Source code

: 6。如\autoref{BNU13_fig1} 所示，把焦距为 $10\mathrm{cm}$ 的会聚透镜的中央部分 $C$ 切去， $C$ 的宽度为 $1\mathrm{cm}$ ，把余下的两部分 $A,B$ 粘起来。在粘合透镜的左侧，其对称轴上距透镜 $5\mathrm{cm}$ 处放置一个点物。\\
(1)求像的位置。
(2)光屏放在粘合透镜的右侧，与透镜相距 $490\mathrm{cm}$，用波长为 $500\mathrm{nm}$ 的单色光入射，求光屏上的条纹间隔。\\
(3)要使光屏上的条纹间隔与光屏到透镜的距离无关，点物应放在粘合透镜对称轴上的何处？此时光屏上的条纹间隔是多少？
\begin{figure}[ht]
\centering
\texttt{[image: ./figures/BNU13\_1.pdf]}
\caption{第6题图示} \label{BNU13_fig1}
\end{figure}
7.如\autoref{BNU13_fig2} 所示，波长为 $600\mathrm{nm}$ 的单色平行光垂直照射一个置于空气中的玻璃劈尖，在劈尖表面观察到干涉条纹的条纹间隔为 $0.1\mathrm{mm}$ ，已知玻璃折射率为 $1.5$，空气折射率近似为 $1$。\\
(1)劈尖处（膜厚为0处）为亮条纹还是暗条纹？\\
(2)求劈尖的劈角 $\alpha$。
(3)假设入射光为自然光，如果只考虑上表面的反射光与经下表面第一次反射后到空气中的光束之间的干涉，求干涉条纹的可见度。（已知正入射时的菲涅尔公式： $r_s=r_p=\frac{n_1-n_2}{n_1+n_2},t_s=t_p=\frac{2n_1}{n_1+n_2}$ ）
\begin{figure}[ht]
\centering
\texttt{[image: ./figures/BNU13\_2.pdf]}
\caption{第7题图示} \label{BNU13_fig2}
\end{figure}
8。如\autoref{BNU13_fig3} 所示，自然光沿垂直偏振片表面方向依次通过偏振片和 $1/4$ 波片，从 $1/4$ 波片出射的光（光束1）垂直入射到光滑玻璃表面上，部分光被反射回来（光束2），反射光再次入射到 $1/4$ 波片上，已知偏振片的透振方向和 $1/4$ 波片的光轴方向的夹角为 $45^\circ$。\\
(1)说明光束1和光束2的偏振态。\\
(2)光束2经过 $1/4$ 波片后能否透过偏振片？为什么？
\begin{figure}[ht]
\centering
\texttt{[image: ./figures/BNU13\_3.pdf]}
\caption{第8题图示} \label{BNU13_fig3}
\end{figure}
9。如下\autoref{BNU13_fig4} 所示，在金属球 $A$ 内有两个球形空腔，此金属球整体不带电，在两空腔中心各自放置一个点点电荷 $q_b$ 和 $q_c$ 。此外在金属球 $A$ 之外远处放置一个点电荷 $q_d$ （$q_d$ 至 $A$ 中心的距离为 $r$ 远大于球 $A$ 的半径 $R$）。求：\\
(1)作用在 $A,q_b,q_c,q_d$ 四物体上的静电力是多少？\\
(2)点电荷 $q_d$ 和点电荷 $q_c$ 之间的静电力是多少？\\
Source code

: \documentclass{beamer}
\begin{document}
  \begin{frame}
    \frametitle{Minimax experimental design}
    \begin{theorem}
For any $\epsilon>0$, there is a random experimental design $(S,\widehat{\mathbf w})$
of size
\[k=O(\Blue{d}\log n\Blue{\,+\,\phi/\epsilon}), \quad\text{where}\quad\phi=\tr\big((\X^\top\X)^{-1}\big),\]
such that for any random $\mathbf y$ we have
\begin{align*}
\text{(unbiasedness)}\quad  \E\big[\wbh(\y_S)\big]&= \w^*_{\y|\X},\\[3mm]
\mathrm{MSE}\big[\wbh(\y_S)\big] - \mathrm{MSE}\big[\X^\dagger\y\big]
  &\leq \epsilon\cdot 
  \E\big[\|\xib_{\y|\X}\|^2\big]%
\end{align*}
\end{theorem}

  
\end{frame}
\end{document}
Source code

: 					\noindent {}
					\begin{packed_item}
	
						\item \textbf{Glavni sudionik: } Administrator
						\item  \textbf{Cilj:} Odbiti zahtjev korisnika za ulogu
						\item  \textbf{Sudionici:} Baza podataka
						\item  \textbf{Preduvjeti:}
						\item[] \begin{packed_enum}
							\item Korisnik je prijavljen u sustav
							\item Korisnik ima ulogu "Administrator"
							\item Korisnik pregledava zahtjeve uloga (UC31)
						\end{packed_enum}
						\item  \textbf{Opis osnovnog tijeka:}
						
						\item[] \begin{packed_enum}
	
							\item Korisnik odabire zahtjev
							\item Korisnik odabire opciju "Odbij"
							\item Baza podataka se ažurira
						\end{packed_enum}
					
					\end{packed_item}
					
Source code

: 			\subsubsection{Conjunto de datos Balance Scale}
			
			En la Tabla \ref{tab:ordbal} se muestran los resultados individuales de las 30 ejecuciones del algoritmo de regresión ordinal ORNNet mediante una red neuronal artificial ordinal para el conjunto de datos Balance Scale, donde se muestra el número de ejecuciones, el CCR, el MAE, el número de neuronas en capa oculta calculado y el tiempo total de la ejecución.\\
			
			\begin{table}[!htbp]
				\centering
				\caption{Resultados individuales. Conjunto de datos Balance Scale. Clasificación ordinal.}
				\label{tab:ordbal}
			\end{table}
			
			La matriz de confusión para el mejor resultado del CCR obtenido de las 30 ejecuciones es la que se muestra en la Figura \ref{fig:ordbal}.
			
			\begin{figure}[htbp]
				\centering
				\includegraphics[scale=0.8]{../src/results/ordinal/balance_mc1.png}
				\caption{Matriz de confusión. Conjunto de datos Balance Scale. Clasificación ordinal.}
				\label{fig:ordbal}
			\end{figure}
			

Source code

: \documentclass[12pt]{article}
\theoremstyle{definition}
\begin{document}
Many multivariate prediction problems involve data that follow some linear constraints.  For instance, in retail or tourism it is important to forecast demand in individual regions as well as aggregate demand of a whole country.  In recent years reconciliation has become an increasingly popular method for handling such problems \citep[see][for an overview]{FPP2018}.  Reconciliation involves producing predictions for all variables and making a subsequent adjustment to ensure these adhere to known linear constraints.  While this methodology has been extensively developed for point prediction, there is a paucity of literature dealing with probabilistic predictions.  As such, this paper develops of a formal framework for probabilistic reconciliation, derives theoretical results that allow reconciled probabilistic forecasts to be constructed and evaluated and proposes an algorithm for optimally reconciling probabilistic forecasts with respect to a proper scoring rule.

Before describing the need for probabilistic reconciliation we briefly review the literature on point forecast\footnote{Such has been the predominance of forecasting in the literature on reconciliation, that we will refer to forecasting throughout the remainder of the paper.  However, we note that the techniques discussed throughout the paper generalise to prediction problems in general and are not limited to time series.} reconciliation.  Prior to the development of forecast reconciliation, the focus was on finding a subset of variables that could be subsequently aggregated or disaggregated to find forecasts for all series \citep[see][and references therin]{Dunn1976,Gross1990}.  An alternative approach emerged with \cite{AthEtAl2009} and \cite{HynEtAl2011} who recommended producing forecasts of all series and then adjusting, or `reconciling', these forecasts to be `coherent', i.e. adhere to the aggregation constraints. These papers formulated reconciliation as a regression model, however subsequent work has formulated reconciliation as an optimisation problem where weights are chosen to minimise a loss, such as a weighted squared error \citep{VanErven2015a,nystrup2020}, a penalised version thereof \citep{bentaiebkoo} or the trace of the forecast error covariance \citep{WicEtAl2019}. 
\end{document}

About this task: A complete answer reproduces every line of the records in which the word "mathbf" occurs.

Result of this exercise:
For any $\epsilon>0$, there is a random experimental design $(S,\widehat{\mathbf w})$
such that for any random $\mathbf y$ we have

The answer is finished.